Trigonometric Identities, Sum and Difference Formulas and Applications

Module Overview

TMM 002 PRECALCULUS (Revised March 21, 2017)

4.  Equivalencies:

     4c. Become fluent with conversions using traditional equivalency families.*

     Sample Tasks:

  • The student can prove trigonometric identies.
  • The student solves trigonometric equations.

Section 1: Trigonometric Identities and Formulas

Formulas introduced in this chapter seem to be many but all of them are derived from the fundamental identities and the sum/difference formulas. It would be very helpful for students if they strive to derive the double-angle, half-angle, etc., formulas from the sum/difference formulas. Proving other identities is a challenge but is an important exercise. This can be supplemented by assigning problems of computing trigonometric ratios of certain angles.

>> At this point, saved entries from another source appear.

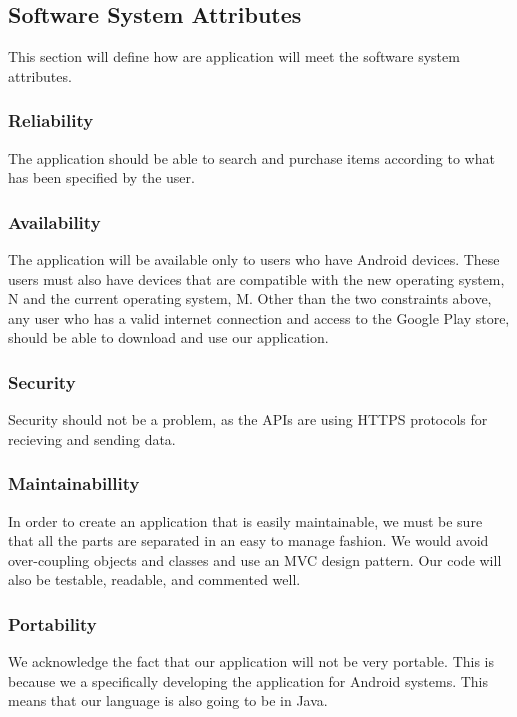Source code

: \documentclass[journal,compsoc, 10pt, draftclsnofoot, onecolumn]{IEEEtran}
\begin{document}
\subsection{Software System Attributes}

This section will define how are application will meet the software system 
attributes.

\subsubsection{Reliability}

The application should be able to search and purchase items according to what 
has been specified by the user.

\subsubsection{Availability}

The application will be available only to users who have Android devices. These 
users must also have devices that are compatible with the new operating system, 
N and the current operating system, M. Other than the two constraints above, 
any user who has a valid internet connection and access to the Google Play 
store, should be able to download and use our application.

\subsubsection{Security}

Security should not be a problem, as the APIs are using HTTPS protocols for 
recieving and sending data.

\subsubsection{Maintainabillity}

In order to create an application that is easily maintainable, we must be sure 
that all the parts are separated in an easy to manage fashion. We would avoid 
over-coupling objects and classes and use an MVC design pattern. Our code 
will also be testable, readable, and commented well.

\subsubsection{Portability}

We acknowledge the fact that our application will not be very portable. This is 
because we a specifically developing the application for Android systems. This 
means that our language is also going to be in Java. 
\end{document}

For example, finding the value of COS(3.75°) which requires repeated use of half-angle formula or finding \(\sin^{4}(\pi/16)\) which requires power-reduction. 

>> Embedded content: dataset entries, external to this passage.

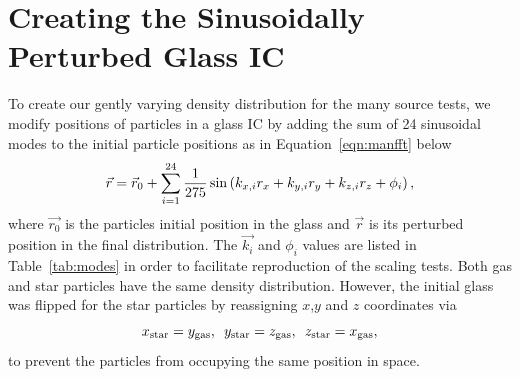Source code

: \documentclass[fleq,usenatbib]{mnras}
\begin{document}
{\section{Creating the Sinusoidally Perturbed Glass IC}
\label{sec:icnd}
To create our gently varying density distribution for the many source tests, 
we modify positions of particles in a glass IC by adding the 
sum of 24 sinusoidal modes to the initial particle positions as in 
Equation~\ref{eqn:manfft} below
\begin{equation}\label{eqn:manfft}
\vec{r} = \vec{r}_{\rm 0} + \sum_{i=1}^{24} \frac{1}{275} \sin 
\left( k_{x,i} r_x + k_{y,i} r_y + k_{z,i} r_z + \phi_i\right),
\end{equation}
where $\vec{r_0}$ is the particles initial position in the glass and $\vec{r}$ 
is its perturbed position in the final distribution. The $\vec{k_i}$ and 
$\phi_i$ values are listed in Table~\ref{tab:modes} in order to facilitate 
reproduction of the scaling tests. Both gas and star particles have the same 
density distribution. However, the initial glass was flipped for the star 
particles by reassigning $x$,$y$ and $z$ coordinates via
 \begin{equation}
 x_{\rm star} = y_{\rm gas}, \hspace{5pt} y_{\rm star} = z_{\rm gas}, 
 \hspace{5pt} z_{\rm star} = x_{\rm gas},
 \end{equation}
to prevent the particles from occupying the same position in space.

}
\end{document}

In this module, we use the fundamental identities to derive important formulas for the six trigonometric functions which are quite useful in calculus.

Review: Fundamental trigonometric identities and the Pythagorean Theorem

Learning Objectives:

  • Even – Odd Identitites
  • Cofunction Identities
  • Sum and Difference Formulas
  • Double Angle Formulas
  • Half-Angle Formulas
  • Power Reduction formulas
  • Product to Sum and Sum to Product Formulas